Диалектика разумного и умеренного всегда лежала в основе глазковского миропонимания. Теперь она становится одним из принципов его поэтики.
При всех существенных изменениях, происшедших в поэте за несколько десятилетий его творчества, остается все же нечто, позволяющее говорить о единстве его образа и непрерывности пути. Глазков всегда остается самим собой как нравственная личность. Меняется отношение поэта к социальной ситуации, к окружающему, меняется расположение его по отношению к жизненным ориентирам, меняется способ применения поэтических средств. Но Глазков остается поэтом веры в добро, в развитие, в разум человека, в разумные основания жизни.

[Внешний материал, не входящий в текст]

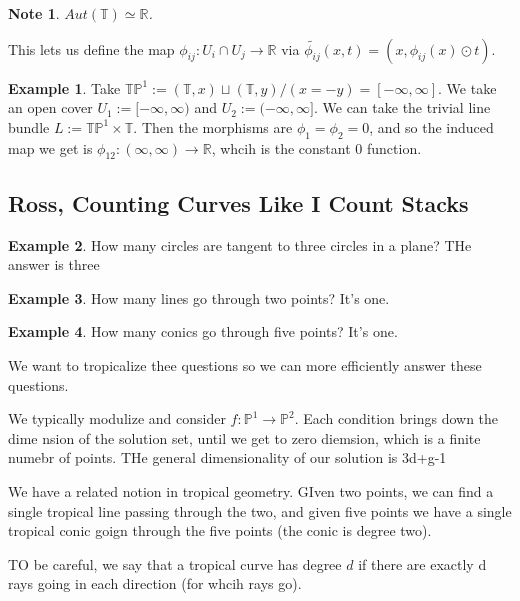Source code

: \documentclass[11pt]{article}
\newtheorem{note}{Note}
\theoremstyle{definition}
\newtheorem{protoexample}{Example}[section]
\newenvironment{ex}
   {\begin{protoexample}}
   {\end{protoexample}}
\def\RR{{\mathbb R}}
\def\TT{{\mathbb T}}
\def\PP{{\mathbb P}}
\begin{document}
  \begin{note}
    $Aut(\TT) \simeq \RR$.
  \end{note}



  This lets us define the map $\phi_{ij} : U _i \cap U_j \rightarrow \RR$ via
  $\tilde{\phi_{ij}}(x,t) = (x,\phi_{ij}(x) \odot t)$.


  \begin{ex}
    Take $\TT\PP^1 := (\TT,x) \sqcup (\TT,y)/(x=-y)=[-\infty,\infty]$. We take an open cover $U_1:= [-\infty, \infty)$ and $U_2:=(-\infty, \infty]$. We can take the trivial line bundle $L:=\TT\PP^1 \times \TT$. Then the morphisms are $\phi_1=\phi_2=0$, and so the induced map we get is $\phi_{12}:(\infty,\infty) \rightarrow \RR$, whcih is the constant $0$ function.
  \end{ex}



  \subsection{Ross, Counting Curves Like I Count Stacks}

\begin{ex}
    How many circles are tangent to three circles in a plane? THe answer is three
\end{ex}

\begin{ex}
    How many lines go through two points? It's one.
\end{ex}

\begin{ex}
    How many conics go through five points? It's one.
\end{ex}

We want to tropicalize thee questions so we can more efficiently answer these questions.

We typically modulize and consider $f:\PP^1 \rightarrow \PP^2$. Each condition brings down the dime nsion of the solution set, until we get to zero diemsion, which is a finite numebr of points. THe general dimensionality of our solution is 3d+g-1

We have a related notion in tropical geometry. GIven two points, we can find a single tropical line passing through the two, and given five points we have a single tropical conic goign through the five points (the conic is degree two). 


TO be careful, we say that a tropical curve has degree $d$ if there are exactly d rays going in each direction (for whcih rays go).
\end{document}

Глазков – поэт не события, а глубинного процесса. Он ищет органику жизни и всегда ощущает ее образно. Главными своими достоинствами в ранних стихах он называет откровенность и неподдельность. Это приложимо и к поздним его стихам. Добавим: откровенность иронии и неподдельность поэтической игры.
Размышляя о Глазкове, ощущаешь незаурядный масштаб этого поэта, его многогранность и сложность.

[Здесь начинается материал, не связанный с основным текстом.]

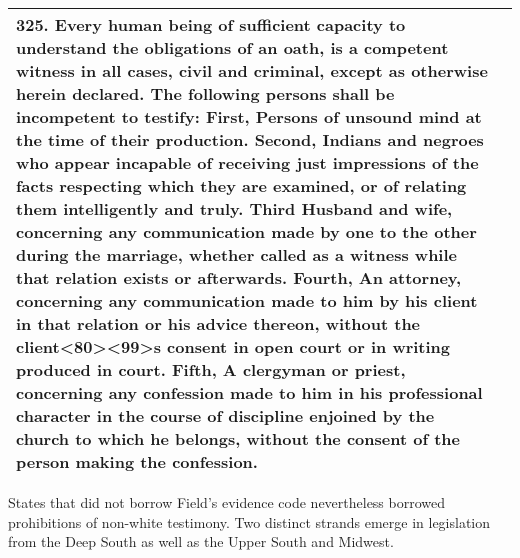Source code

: \documentclass[12pt,]{article}
\begin{document}
\begin{longtable}[]{@{}ll@{}}
\begin{minipage}[t]{0.74\columnwidth}
325. Every human being of sufficient capacity to understand the
obligations of an oath, is a competent witness in all cases, civil and
criminal, except as otherwise herein declared. The following persons
shall be incompetent to testify: First, Persons of unsound mind at the
time of their production. Second, Indians and negroes who appear
incapable of receiving just impressions of the facts respecting which
they are examined, or of relating them intelligently and truly. Third
Husband and wife, concerning any communication made by one to the other
during the marriage, whether called as a witness while that relation
exists or afterwards. Fourth, An attorney, concerning any communication
made to him by his client in that relation or his advice thereon,
without the client\textless80\textgreater\textless99\textgreater s
consent in open court or in writing produced in court. Fifth, A
clergyman or priest, concerning any confession made to him in his
professional character in the course of discipline enjoined by the
church to which he belongs, without the consent of the person making the
confession.\strut
\end{minipage}\tabularnewline
\bottomrule
\end{longtable}

States that did not borrow Field's evidence code nevertheless borrowed
prohibitions of non-white testimony. Two distinct strands emerge in
legislation from the Deep South as well as the Upper South and Midwest.
\end{document}
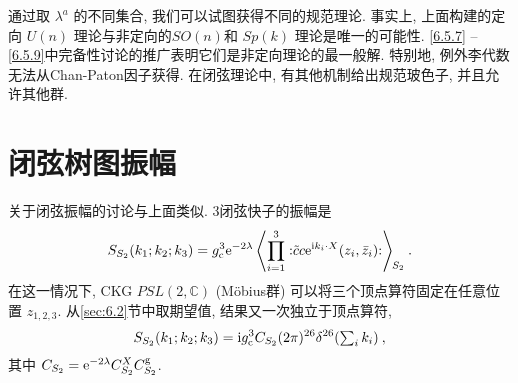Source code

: 通过取 $\lambda^{a} $ 的不同集合, 我们可以试图获得不同的规范理论. 事实上, 上面构建的定向 $U(n)$ 理论与非定向的$S O(n)$和 $S p(k)$ 理论是唯一的可能性. 
\eqref{6.5.7} -- \eqref{6.5.9}中完备性讨论的推广表明它们是非定向理论的最一般解. 特别地, 例外李代数无法从Chan-Paton因子获得. 
在闭弦理论中, 有其他机制给出规范玻色子, 并且允许其他群.

\section{闭弦树图振幅} \label{sec:6.6}%

关于闭弦振幅的讨论与上面类似. 3闭弦快子的振幅是
\begin{equation}
	S_{S_{2}}(k_{1} ; k_{2} ; k_{3})=g_{\mathrm{c}}^{3} \mathrm{e}^{-2 \lambda}\left\langle\prod_{i=1}^{3} 
	: \mathrel{\tilde{c} c \mathrm{e}^{\mathrm{i} k_{i} \cdot X}(z_{i}, \bar{z}_{i})}:\right\rangle \bigg._{\!\!S_{2}} \:. \label{6.6.1}
\end{equation}
在这一情况下, CKG $PSL(2, \mathds{C})$ (M\"{o}bius群) 可以将三个顶点算符固定在任意位置 $z_{1,2,3}$. 从\ref{sec:6.2}节中取期望值, 
结果又一次独立于顶点算符,
\begin{equation}
	S_{S_{2}}(k_{1} ; k_{2} ; k_{3})= \mathrm{i} g_{\mathrm{c}}^{3} C_{S_{2}}(2 \pi)^{26} \delta^{26}({\textstyle \sum_{i} k_{i}}) \:, 
	\label{6.6.2}
\end{equation}
其中 $C_{S_{2}}=\mathrm{e}^{-2 \lambda} C_{S_{2}}^{X} C_{S_{2}}^{\mathrm{g}}$.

Довольно много сказано о глазковской иронии и почти ничего – о его патетике. Точные слова о патриотизме Глазкова, о его ощущении истоков («Волгино Верховье») сказаны Николаем Старшиновым в его предисловии к прижизненной книге поэта «Избранные стихи». Но ничего пока не написано об историзме Глазкова. Много сказано о его любви к природе, но ничего – о его понимании цивилизации и культуры. Отмечены его автопортреты, но не оценены его портреты современников.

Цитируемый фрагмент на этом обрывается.